◆ WORK REQUIRED ◆
Print the lines below word for word, beginning with the first and ending with the line that holds "Je donne comme", and skip every picture.

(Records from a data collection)
+ + +

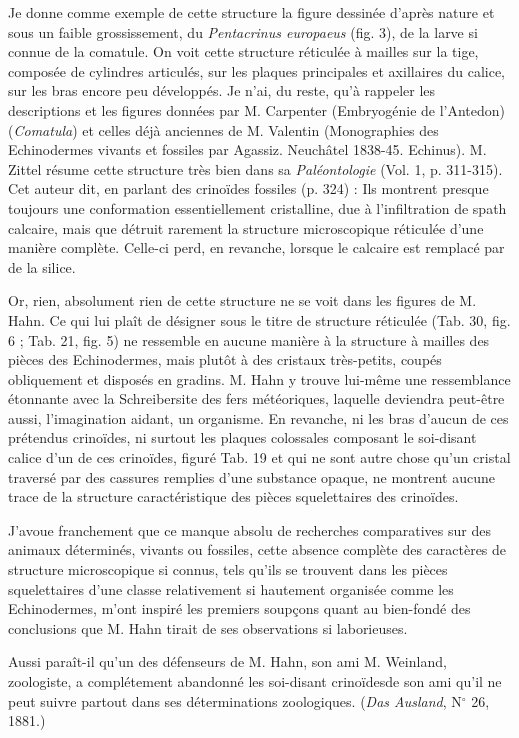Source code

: \documentclass[a4paper, 12pt, oneside, french]{article}
\begin{document}
Je donne comme exemple de cette structure la figure dessinée d'après nature et sous un faible grossissement, du \emph{Pentacrinus europaeus} (fig. 3), de la larve si connue de la comatule. On voit cette structure réticulée à mailles sur la tige, composée de cylindres articulés, sur les plaques principales et axillaires du calice, sur les bras encore peu développés. Je n'ai, du reste, qu'à rappeler les descriptions et les figures données par M. Carpenter (Embryogénie de l'Antedon) (\emph{Comatula}) et celles déjà anciennes de M. Valentin (Monographies des Echinodermes vivants et fossiles par Agassiz. Neuchâtel 1838-45. Echinus). M. Zittel résume cette structure très bien dans sa \emph{Paléontologie} (Vol. 1, p. 311-315). Cet auteur dit, en parlant des crinoïdes fossiles (p. 324) : \og Ils montrent presque toujours une conformation essentiellement cristalline, due à l'infiltration de spath calcaire, mais que détruit rarement la structure microscopique réticulée d'une manière complète. Celle-ci perd, en revanche, lorsque le calcaire est remplacé par de la silice. \fg

Or, rien, absolument rien de cette structure ne se voit dans les figures de M. Hahn. Ce qui lui plaît de désigner sous le titre de \og structure réticulée \fg (Tab. 30, fig. 6 ; Tab. 21, fig. 5) ne ressemble en aucune manière à la structure à mailles des pièces des Echinodermes, mais plutôt à des cristaux très-petits, coupés obliquement et disposés en gradins. M. Hahn y trouve lui-même une ressemblance \og étonnante \fg avec la Schreibersite des fers météoriques, laquelle deviendra peut-être aussi, l'imagination aidant, un organisme. En revanche, ni les bras d'aucun de ces prétendus crinoïdes, ni surtout les plaques colossales composant le soi-disant calice d'un de ces crinoïdes, figuré Tab. 19 et qui ne sont autre chose qu'un cristal traversé par des cassures remplies d'une substance opaque, ne montrent aucune trace de la structure caractéristique des pièces squelettaires des crinoïdes.

J'avoue franchement que ce manque absolu de recherches comparatives sur des animaux déterminés, vivants ou fossiles, cette absence complète des caractères de structure microscopique si connus, tels qu'ils se trouvent dans les pièces squelettaires d'une classe relativement si hautement organisée comme les Echinodermes, m'ont inspiré les premiers soupçons quant au bien-fondé des conclusions que M. Hahn tirait de ses observations si laborieuses.

Aussi paraît-il qu'un des défenseurs de M. Hahn, son ami M. Weinland, zoologiste, a complétement abandonné les \og soi-disant crinoïdes\fg de son ami \og qu'il ne peut suivre partout dans ses déterminations zoologiques. \fg (\emph{Das Ausland}, N$^{\circ}$ 26, 1881.)
\end{document}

+ + +

◆ ANSWER SECTION ◆
Source code

: \documentclass[a4paper, 12pt, oneside, french]{article}
\begin{document}
Je donne comme exemple de cette structure la figure dessinée d'après nature et sous un faible grossissement, du \emph{Pentacrinus europaeus} (fig. 3), de la larve si connue de la comatule. On voit cette structure réticulée à mailles sur la tige, composée de cylindres articulés, sur les plaques principales et axillaires du calice, sur les bras encore peu développés. Je n'ai, du reste, qu'à rappeler les descriptions et les figures données par M. Carpenter (Embryogénie de l'Antedon) (\emph{Comatula}) et celles déjà anciennes de M. Valentin (Monographies des Echinodermes vivants et fossiles par Agassiz. Neuchâtel 1838-45. Echinus). M. Zittel résume cette structure très bien dans sa \emph{Paléontologie} (Vol. 1, p. 311-315). Cet auteur dit, en parlant des crinoïdes fossiles (p. 324) : \og Ils montrent presque toujours une conformation essentiellement cristalline, due à l'infiltration de spath calcaire, mais que détruit rarement la structure microscopique réticulée d'une manière complète. Celle-ci perd, en revanche, lorsque le calcaire est remplacé par de la silice. \fg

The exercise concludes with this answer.